3. The system according to claim 2, wherein the first identified component of the plurality of identified components of the artificial joint implant is the acetabular component of the hip prosthesis implant, and the second identified component of the plurality of identified components of the artificial joint implant is the femoral component of the hip prosthesis implant.
4. The system according to claim 1, wherein the identified component of the artificial joint implant is an acetabular shell, and the identified orthopedic element is a reamed acetabulum adjacent to the acetabular shell.
5. The system according to claim 1, wherein the identified component of the artificial joint implant is a femoral stem, and the identified orthopedic element is an intramedullary canal of the femur adjacent to the femoral stem.
6. The system according to claim 1, wherein the identified orthopedic elements are modeled in three dimensions to define the modeled orthopedic elements.

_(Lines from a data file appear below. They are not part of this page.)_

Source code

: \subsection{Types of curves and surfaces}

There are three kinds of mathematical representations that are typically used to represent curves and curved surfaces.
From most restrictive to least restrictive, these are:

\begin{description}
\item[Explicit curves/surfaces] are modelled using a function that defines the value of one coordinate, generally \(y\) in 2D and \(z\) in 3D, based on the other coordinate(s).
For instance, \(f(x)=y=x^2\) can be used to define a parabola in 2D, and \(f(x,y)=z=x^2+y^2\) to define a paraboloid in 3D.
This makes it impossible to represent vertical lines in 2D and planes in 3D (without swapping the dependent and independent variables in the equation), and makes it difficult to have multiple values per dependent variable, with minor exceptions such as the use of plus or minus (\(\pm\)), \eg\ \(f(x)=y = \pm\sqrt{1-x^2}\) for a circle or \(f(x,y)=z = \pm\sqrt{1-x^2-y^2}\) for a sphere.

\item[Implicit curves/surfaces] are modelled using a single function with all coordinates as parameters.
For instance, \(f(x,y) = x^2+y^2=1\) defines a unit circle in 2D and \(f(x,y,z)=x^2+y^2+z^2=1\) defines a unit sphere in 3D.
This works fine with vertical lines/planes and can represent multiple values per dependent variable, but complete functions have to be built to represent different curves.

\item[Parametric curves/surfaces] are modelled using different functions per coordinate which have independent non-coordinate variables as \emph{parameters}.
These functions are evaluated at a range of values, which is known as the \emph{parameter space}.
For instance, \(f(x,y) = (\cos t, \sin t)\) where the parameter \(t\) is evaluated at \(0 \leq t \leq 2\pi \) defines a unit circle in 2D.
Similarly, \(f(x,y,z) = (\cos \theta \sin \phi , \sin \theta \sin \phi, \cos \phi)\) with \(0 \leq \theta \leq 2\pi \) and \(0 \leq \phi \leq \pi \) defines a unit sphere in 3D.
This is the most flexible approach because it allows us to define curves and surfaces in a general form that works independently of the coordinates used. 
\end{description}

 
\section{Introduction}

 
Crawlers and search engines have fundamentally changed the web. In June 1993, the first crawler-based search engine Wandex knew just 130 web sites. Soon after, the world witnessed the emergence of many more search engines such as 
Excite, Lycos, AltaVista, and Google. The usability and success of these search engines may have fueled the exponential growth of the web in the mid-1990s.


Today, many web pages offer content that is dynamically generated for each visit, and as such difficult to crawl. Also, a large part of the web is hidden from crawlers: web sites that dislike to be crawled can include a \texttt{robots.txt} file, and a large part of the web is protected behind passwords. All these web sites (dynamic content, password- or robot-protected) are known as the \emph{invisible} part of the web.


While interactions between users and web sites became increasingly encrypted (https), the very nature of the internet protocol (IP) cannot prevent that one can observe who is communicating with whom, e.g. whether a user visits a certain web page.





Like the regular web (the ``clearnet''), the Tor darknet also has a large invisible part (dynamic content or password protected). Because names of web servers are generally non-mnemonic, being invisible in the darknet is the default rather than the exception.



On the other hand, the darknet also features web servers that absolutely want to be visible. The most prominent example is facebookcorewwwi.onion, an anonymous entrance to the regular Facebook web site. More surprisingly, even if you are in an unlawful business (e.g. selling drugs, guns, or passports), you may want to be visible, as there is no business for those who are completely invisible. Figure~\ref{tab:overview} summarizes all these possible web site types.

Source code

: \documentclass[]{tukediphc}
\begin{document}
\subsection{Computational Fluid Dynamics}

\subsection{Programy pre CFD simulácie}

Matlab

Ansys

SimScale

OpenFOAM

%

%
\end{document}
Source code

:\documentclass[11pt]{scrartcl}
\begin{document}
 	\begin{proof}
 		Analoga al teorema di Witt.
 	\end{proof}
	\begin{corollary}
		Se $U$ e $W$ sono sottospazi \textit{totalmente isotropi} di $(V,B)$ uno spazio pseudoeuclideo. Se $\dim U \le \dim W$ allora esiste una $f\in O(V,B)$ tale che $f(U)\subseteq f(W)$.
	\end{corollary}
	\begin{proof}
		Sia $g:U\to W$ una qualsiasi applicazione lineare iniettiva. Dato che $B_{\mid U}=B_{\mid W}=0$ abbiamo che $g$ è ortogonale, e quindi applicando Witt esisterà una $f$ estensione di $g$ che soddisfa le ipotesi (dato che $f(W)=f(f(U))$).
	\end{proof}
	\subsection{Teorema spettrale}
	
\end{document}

7. The system according to claim 6, wherein the modeled orthopedic elements are displayed on a screen.
8. The system according to claim 1, wherein the identified components of the artificial joint implant are modeled in three dimensions to define the modeled components of the artificial joint implant.
9. The system according to claim 8, wherein the modeled components of the artificial joint implant are displayed on a display.
10. The system according to claim 1, wherein the calculated abduction angle of the identified component of the artificial joint implant is displayed on a display.
11. The system according to claim 1, wherein the calculated anteversion angle of the identified component of the artificial joint implant is displayed on a display.